RECORDED INFORMATION

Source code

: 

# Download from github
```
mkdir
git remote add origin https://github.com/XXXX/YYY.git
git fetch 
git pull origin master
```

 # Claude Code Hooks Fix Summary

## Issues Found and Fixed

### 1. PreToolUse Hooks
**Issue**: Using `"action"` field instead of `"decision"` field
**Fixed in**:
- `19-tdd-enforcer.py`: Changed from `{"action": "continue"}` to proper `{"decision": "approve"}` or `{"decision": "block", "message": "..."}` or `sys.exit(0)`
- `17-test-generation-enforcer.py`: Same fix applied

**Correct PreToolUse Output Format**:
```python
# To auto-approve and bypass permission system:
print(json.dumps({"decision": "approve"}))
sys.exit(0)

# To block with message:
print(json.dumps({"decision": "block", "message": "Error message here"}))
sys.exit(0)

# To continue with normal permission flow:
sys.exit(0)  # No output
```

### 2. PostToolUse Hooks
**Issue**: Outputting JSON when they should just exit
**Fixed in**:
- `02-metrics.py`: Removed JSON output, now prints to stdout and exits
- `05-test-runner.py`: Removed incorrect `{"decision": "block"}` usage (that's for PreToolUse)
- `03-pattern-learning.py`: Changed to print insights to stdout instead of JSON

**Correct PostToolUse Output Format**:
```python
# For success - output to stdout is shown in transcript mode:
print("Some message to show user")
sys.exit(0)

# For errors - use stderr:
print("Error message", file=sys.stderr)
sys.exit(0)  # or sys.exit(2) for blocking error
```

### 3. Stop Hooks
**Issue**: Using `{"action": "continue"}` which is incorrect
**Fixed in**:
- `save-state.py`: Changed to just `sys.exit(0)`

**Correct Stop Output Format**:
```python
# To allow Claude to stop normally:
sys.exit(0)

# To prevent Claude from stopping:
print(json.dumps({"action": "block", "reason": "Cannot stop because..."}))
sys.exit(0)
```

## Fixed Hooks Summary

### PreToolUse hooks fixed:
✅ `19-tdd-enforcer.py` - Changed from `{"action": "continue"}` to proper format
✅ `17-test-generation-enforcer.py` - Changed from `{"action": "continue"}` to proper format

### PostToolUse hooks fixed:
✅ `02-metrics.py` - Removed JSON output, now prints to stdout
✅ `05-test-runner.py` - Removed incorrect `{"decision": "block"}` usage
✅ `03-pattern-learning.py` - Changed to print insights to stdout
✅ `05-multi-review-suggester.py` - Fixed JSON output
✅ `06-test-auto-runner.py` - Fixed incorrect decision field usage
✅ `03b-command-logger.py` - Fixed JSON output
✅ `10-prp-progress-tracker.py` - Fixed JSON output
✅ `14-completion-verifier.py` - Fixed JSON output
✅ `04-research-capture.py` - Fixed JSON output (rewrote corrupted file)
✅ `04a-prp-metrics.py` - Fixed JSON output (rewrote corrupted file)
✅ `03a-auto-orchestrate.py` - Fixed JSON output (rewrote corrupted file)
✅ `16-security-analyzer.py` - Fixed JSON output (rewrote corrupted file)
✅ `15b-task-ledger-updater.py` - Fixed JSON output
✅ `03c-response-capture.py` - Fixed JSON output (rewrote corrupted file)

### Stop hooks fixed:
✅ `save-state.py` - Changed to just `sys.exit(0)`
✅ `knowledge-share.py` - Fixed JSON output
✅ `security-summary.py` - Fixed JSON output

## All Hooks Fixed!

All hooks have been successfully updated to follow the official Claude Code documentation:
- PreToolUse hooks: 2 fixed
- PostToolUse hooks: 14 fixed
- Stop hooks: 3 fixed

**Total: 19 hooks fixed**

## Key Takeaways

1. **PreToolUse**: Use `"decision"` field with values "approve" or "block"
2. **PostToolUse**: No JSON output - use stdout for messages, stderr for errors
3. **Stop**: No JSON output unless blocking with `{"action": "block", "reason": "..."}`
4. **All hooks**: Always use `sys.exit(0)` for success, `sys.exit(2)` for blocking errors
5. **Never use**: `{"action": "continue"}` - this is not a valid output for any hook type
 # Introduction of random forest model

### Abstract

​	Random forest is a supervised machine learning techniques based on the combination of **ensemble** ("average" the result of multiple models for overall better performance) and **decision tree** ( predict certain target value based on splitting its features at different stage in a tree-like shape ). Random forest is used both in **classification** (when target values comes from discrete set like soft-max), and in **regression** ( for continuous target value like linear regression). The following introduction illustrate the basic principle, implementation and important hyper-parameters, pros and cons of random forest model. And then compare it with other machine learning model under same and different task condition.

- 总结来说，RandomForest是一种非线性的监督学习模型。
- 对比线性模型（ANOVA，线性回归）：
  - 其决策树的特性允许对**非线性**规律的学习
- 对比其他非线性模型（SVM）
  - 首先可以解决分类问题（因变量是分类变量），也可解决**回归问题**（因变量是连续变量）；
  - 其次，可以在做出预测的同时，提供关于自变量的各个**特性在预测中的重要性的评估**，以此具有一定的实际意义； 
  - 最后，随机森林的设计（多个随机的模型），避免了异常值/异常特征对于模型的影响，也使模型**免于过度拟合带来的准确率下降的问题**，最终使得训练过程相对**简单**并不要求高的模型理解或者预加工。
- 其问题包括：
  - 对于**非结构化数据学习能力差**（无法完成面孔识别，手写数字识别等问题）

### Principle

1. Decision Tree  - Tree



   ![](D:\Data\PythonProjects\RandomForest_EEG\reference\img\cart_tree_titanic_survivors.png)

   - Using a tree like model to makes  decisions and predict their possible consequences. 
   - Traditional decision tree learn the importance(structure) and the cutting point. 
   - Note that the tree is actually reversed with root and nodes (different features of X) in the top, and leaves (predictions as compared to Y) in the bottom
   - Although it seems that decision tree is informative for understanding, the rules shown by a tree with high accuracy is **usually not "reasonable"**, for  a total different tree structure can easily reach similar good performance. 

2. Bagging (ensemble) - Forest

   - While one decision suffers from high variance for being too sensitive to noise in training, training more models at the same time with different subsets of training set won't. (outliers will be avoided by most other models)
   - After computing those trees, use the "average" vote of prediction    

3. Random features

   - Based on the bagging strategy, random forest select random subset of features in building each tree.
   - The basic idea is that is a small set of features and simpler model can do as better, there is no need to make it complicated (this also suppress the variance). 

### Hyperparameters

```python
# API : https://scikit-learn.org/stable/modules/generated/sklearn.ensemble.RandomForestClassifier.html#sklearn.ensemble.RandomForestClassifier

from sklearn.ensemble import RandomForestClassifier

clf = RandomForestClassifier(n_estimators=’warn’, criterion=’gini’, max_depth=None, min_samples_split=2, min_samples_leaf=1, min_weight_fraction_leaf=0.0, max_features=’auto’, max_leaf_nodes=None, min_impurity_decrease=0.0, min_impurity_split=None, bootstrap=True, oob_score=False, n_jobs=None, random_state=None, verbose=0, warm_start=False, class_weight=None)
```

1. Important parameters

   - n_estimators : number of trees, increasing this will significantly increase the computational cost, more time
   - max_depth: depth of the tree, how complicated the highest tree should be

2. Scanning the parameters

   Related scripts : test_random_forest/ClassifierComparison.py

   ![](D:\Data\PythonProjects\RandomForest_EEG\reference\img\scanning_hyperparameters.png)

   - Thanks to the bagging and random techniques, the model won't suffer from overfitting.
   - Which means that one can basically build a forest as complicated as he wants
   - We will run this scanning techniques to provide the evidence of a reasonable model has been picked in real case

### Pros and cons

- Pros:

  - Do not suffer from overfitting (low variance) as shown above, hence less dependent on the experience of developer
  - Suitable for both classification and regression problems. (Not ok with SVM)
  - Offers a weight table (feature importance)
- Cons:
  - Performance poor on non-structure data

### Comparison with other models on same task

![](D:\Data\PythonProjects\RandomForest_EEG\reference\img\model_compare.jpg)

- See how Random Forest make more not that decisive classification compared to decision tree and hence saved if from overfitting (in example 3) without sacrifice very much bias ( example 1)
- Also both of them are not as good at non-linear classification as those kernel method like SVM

EXERCISE INSTRUCTIONS
Reproduce each entry exactly, with nothing missing.

RESPONSE AREA
Source code

: 

# Download from github
```
mkdir
git remote add origin https://github.com/XXXX/YYY.git
git fetch 
git pull origin master
```

 # Claude Code Hooks Fix Summary

## Issues Found and Fixed

### 1. PreToolUse Hooks
**Issue**: Using `"action"` field instead of `"decision"` field
**Fixed in**:
- `19-tdd-enforcer.py`: Changed from `{"action": "continue"}` to proper `{"decision": "approve"}` or `{"decision": "block", "message": "..."}` or `sys.exit(0)`
- `17-test-generation-enforcer.py`: Same fix applied

**Correct PreToolUse Output Format**:
```python
# To auto-approve and bypass permission system:
print(json.dumps({"decision": "approve"}))
sys.exit(0)

# To block with message:
print(json.dumps({"decision": "block", "message": "Error message here"}))
sys.exit(0)

# To continue with normal permission flow:
sys.exit(0)  # No output
```

### 2. PostToolUse Hooks
**Issue**: Outputting JSON when they should just exit
**Fixed in**:
- `02-metrics.py`: Removed JSON output, now prints to stdout and exits
- `05-test-runner.py`: Removed incorrect `{"decision": "block"}` usage (that's for PreToolUse)
- `03-pattern-learning.py`: Changed to print insights to stdout instead of JSON

**Correct PostToolUse Output Format**:
```python
# For success - output to stdout is shown in transcript mode:
print("Some message to show user")
sys.exit(0)

# For errors - use stderr:
print("Error message", file=sys.stderr)
sys.exit(0)  # or sys.exit(2) for blocking error
```

### 3. Stop Hooks
**Issue**: Using `{"action": "continue"}` which is incorrect
**Fixed in**:
- `save-state.py`: Changed to just `sys.exit(0)`

**Correct Stop Output Format**:
```python
# To allow Claude to stop normally:
sys.exit(0)

# To prevent Claude from stopping:
print(json.dumps({"action": "block", "reason": "Cannot stop because..."}))
sys.exit(0)
```

## Fixed Hooks Summary

### PreToolUse hooks fixed:
✅ `19-tdd-enforcer.py` - Changed from `{"action": "continue"}` to proper format
✅ `17-test-generation-enforcer.py` - Changed from `{"action": "continue"}` to proper format

### PostToolUse hooks fixed:
✅ `02-metrics.py` - Removed JSON output, now prints to stdout
✅ `05-test-runner.py` - Removed incorrect `{"decision": "block"}` usage
✅ `03-pattern-learning.py` - Changed to print insights to stdout
✅ `05-multi-review-suggester.py` - Fixed JSON output
✅ `06-test-auto-runner.py` - Fixed incorrect decision field usage
✅ `03b-command-logger.py` - Fixed JSON output
✅ `10-prp-progress-tracker.py` - Fixed JSON output
✅ `14-completion-verifier.py` - Fixed JSON output
✅ `04-research-capture.py` - Fixed JSON output (rewrote corrupted file)
✅ `04a-prp-metrics.py` - Fixed JSON output (rewrote corrupted file)
✅ `03a-auto-orchestrate.py` - Fixed JSON output (rewrote corrupted file)
✅ `16-security-analyzer.py` - Fixed JSON output (rewrote corrupted file)
✅ `15b-task-ledger-updater.py` - Fixed JSON output
✅ `03c-response-capture.py` - Fixed JSON output (rewrote corrupted file)

### Stop hooks fixed:
✅ `save-state.py` - Changed to just `sys.exit(0)`
✅ `knowledge-share.py` - Fixed JSON output
✅ `security-summary.py` - Fixed JSON output

## All Hooks Fixed!

All hooks have been successfully updated to follow the official Claude Code documentation:
- PreToolUse hooks: 2 fixed
- PostToolUse hooks: 14 fixed
- Stop hooks: 3 fixed

**Total: 19 hooks fixed**

## Key Takeaways

1. **PreToolUse**: Use `"decision"` field with values "approve" or "block"
2. **PostToolUse**: No JSON output - use stdout for messages, stderr for errors
3. **Stop**: No JSON output unless blocking with `{"action": "block", "reason": "..."}`
4. **All hooks**: Always use `sys.exit(0)` for success, `sys.exit(2)` for blocking errors
5. **Never use**: `{"action": "continue"}` - this is not a valid output for any hook type
 # Introduction of random forest model

### Abstract

​	Random forest is a supervised machine learning techniques based on the combination of **ensemble** ("average" the result of multiple models for overall better performance) and **decision tree** ( predict certain target value based on splitting its features at different stage in a tree-like shape ). Random forest is used both in **classification** (when target values comes from discrete set like soft-max), and in **regression** ( for continuous target value like linear regression). The following introduction illustrate the basic principle, implementation and important hyper-parameters, pros and cons of random forest model. And then compare it with other machine learning model under same and different task condition.

- 总结来说，RandomForest是一种非线性的监督学习模型。
- 对比线性模型（ANOVA，线性回归）：
  - 其决策树的特性允许对**非线性**规律的学习
- 对比其他非线性模型（SVM）
  - 首先可以解决分类问题（因变量是分类变量），也可解决**回归问题**（因变量是连续变量）；
  - 其次，可以在做出预测的同时，提供关于自变量的各个**特性在预测中的重要性的评估**，以此具有一定的实际意义； 
  - 最后，随机森林的设计（多个随机的模型），避免了异常值/异常特征对于模型的影响，也使模型**免于过度拟合带来的准确率下降的问题**，最终使得训练过程相对**简单**并不要求高的模型理解或者预加工。
- 其问题包括：
  - 对于**非结构化数据学习能力差**（无法完成面孔识别，手写数字识别等问题）

### Principle

1. Decision Tree  - Tree



   ![](D:\Data\PythonProjects\RandomForest_EEG\reference\img\cart_tree_titanic_survivors.png)

   - Using a tree like model to makes  decisions and predict their possible consequences. 
   - Traditional decision tree learn the importance(structure) and the cutting point. 
   - Note that the tree is actually reversed with root and nodes (different features of X) in the top, and leaves (predictions as compared to Y) in the bottom
   - Although it seems that decision tree is informative for understanding, the rules shown by a tree with high accuracy is **usually not "reasonable"**, for  a total different tree structure can easily reach similar good performance. 

2. Bagging (ensemble) - Forest

   - While one decision suffers from high variance for being too sensitive to noise in training, training more models at the same time with different subsets of training set won't. (outliers will be avoided by most other models)
   - After computing those trees, use the "average" vote of prediction    

3. Random features

   - Based on the bagging strategy, random forest select random subset of features in building each tree.
   - The basic idea is that is a small set of features and simpler model can do as better, there is no need to make it complicated (this also suppress the variance). 

### Hyperparameters

```python
# API : https://scikit-learn.org/stable/modules/generated/sklearn.ensemble.RandomForestClassifier.html#sklearn.ensemble.RandomForestClassifier

from sklearn.ensemble import RandomForestClassifier

clf = RandomForestClassifier(n_estimators=’warn’, criterion=’gini’, max_depth=None, min_samples_split=2, min_samples_leaf=1, min_weight_fraction_leaf=0.0, max_features=’auto’, max_leaf_nodes=None, min_impurity_decrease=0.0, min_impurity_split=None, bootstrap=True, oob_score=False, n_jobs=None, random_state=None, verbose=0, warm_start=False, class_weight=None)
```

1. Important parameters

   - n_estimators : number of trees, increasing this will significantly increase the computational cost, more time
   - max_depth: depth of the tree, how complicated the highest tree should be

2. Scanning the parameters

   Related scripts : test_random_forest/ClassifierComparison.py

   ![](D:\Data\PythonProjects\RandomForest_EEG\reference\img\scanning_hyperparameters.png)

   - Thanks to the bagging and random techniques, the model won't suffer from overfitting.
   - Which means that one can basically build a forest as complicated as he wants
   - We will run this scanning techniques to provide the evidence of a reasonable model has been picked in real case

### Pros and cons

- Pros:

  - Do not suffer from overfitting (low variance) as shown above, hence less dependent on the experience of developer
  - Suitable for both classification and regression problems. (Not ok with SVM)
  - Offers a weight table (feature importance)
- Cons:
  - Performance poor on non-structure data

### Comparison with other models on same task

![](D:\Data\PythonProjects\RandomForest_EEG\reference\img\model_compare.jpg)

- See how Random Forest make more not that decisive classification compared to decision tree and hence saved if from overfitting (in example 3) without sacrifice very much bias ( example 1)
- Also both of them are not as good at non-linear classification as those kernel method like SVM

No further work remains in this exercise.